Loss Control on the Farm Reportedly Can Assist in the War on Drugs

October 10, 2003

As the result of a new Illinois Department of Agriculture regulation, Illinois farmers and insurers will reportedly be paying more attention to the safe use, handling, storage and disposal of anhydrous ammonia as part of the agriculture risk management process.

Anhydrous ammonia is commonly used in agricultural operations as a fertilizer. However, illegal drug makers reportedly steal the chemical from areas where it is stored or used because it is serves as a key ingredient in the manufacturing of methamphetamine.

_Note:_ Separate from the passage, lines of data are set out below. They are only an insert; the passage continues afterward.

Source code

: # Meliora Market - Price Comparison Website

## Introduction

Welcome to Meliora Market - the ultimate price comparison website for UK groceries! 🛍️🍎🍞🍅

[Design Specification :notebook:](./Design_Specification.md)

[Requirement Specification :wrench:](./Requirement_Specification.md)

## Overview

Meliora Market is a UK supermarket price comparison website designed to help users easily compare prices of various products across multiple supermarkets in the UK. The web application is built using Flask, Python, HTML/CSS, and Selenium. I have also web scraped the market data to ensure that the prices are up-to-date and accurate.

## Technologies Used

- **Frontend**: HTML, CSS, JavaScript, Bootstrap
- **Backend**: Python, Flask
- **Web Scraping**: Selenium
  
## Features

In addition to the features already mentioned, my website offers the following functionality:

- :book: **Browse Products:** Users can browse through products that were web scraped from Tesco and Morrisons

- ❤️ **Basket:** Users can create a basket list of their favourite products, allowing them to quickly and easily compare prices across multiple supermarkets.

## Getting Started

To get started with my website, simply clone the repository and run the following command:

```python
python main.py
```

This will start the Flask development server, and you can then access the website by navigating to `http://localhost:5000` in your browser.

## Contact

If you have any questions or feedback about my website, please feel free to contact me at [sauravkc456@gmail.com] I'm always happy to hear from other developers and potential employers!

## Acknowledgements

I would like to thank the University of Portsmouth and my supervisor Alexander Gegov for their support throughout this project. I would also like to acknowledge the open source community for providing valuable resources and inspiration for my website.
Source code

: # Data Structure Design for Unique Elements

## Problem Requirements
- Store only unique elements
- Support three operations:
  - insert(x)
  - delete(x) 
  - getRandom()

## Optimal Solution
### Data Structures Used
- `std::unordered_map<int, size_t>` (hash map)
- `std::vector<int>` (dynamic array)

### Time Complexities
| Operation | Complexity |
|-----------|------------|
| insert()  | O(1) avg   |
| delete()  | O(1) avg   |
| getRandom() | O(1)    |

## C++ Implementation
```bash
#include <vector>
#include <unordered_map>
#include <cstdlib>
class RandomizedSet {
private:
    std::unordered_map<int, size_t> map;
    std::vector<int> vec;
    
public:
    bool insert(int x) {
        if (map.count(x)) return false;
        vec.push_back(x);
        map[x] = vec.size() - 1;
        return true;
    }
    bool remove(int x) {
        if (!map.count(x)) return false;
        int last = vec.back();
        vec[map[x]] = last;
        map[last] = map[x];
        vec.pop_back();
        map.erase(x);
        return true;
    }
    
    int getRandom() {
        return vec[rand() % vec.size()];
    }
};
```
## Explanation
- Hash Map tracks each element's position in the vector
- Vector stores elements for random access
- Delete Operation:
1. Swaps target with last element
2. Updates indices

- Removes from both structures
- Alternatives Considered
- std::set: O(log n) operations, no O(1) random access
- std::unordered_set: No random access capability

“The safe handling and theft of anhydrous ammonia is of great concern to rural communities due to the harmful effects that it can have on the environment if it is released into the air,” said Don Griffin, agricultural risk committee liaison and assistant vice president for the National Association of Independent Insurers (NAII). “As farmers and insurers evaluate agricultural operations with the new regulations in mind, they will look more closely at steps that can be taken to prevent the accidental release of this chemical. In addition, they can take action to reduce the likelihood that theft will occur.”

The new regulation addresses the equipment and conditions under which anhydrous ammonia should be stored and transported. In addition, Gov. Rod Blagojevich signed legislation this year to help crackdown on individuals involved in the illegal and dangerous process of manufacturing methamphetamine.

One of the bills enacted expands the law that prohibits tampering with anhydrous ammonia equipment and containers to cover any
“attempts to vent” the substance. In Illinois alone, 666 meth labs were seized in 2002, many of which were located in central and southern Illinois.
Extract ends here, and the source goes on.